Para muchos será extremo lo que voy a decir y sé que no les gustará porque es antipopular, pero es lo que pienso: a mí me hiere la sensibilidad en grado extremo cuando veo a alguien, sea un adolescente, un joven o un adulto, gastarse trescientos euros en una consola y sesenta en un videojuego, cuando con ese dinero puede alimentarse y medicarse a un niño de otro país durante tres meses. Pero, más lejos de esto, siento vergüenza ajena cuando las congregaciones se gastan miles de euros en instrumentos musicales y en la logística de “conciertos cristianos”. Hoy en día las ofrendas son para pagar alquileres o hipotecas descomunales por un local, para los predicadores internacionales que nos visitan, para los “artistas” que van de gira mundial, para fiestas juveniles y para múltiples actividades que no sirven para nada y sí para la galería. Y encima creemos que esos son los “frutos de justicia” y que así “alabamos” a Dios. No encuentro nada de esto en ningún lugar del Nuevo Testamento. Eso sí, asignamos un porcentaje pequeño (o lo que sobra) para los desamparados y la obra social. Es la mejor manera de limpiar nuestra conciencia. Y encima tenemos la desfachatez de anunciarlo a bombo y platillo como “la obra de Dios”. ¡Qué forma de errar!

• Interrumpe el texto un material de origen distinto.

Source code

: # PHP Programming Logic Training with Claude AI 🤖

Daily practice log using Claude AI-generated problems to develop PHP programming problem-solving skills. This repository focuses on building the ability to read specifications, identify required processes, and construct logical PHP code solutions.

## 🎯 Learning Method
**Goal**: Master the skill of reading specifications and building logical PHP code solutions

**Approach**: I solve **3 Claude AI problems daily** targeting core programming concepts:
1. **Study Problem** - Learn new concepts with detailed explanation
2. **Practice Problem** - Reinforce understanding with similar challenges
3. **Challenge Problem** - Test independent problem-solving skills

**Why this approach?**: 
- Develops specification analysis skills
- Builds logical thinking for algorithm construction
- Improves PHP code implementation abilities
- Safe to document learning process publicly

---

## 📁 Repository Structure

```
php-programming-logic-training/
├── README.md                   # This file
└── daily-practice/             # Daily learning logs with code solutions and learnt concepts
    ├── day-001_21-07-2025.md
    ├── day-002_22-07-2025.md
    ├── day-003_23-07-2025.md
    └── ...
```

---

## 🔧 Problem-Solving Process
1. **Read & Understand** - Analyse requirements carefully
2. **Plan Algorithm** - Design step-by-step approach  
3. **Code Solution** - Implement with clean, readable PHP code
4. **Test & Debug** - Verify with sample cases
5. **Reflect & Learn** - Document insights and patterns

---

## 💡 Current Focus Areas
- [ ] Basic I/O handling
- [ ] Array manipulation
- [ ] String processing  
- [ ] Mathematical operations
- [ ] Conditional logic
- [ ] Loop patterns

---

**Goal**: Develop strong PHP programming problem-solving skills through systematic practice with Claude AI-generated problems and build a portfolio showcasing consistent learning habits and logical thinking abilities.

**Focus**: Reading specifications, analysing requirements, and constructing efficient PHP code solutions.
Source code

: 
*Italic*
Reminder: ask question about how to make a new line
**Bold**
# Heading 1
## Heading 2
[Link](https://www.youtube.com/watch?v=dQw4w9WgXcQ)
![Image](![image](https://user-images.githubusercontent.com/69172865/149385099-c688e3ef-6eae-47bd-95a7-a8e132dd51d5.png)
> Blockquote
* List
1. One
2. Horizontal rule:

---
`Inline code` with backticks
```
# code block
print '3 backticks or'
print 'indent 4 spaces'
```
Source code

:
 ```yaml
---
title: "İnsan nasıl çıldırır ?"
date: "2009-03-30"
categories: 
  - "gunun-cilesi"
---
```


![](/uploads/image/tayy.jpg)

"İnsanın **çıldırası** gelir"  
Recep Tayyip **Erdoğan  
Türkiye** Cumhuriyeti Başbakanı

Quiero pensar que tú eres uno de los que quiere ayudar de verdad. No para “acallar” tu conciencia o algunos sentimientos de culpa que te puedan embargar por todo lo que estamos viendo, sino porque realmente deseas el bien de otras personas. Así de simple. No basta con indignarnos y mirar para otro lado sin mover un dedo pensando que no nos incumbe ayudar a los que lo necesitan. Si esperamos a que otros lo hagan por nosotros, nos moriremos sentados. Tampoco podemos hacerlo por medio de la violencia destruyendo el sistema, como se propone en la película Elysium, pero sí podemos impactar positivamente la vida de otros seres humanos. Se trata ni más ni menos que de ayudar al que lo necesita en la medida de nuestras posibilidades y en el ámbito que podamos hacerlo. Es nuestro deber moral.

Tu capacidad de ayudar dependerá más o menos de cómo administres tu vida, tu dinero y tus posesiones, como ya vimos anteriormente. En definitiva, todo dependerá de cómo pienses, de tus valores y principios.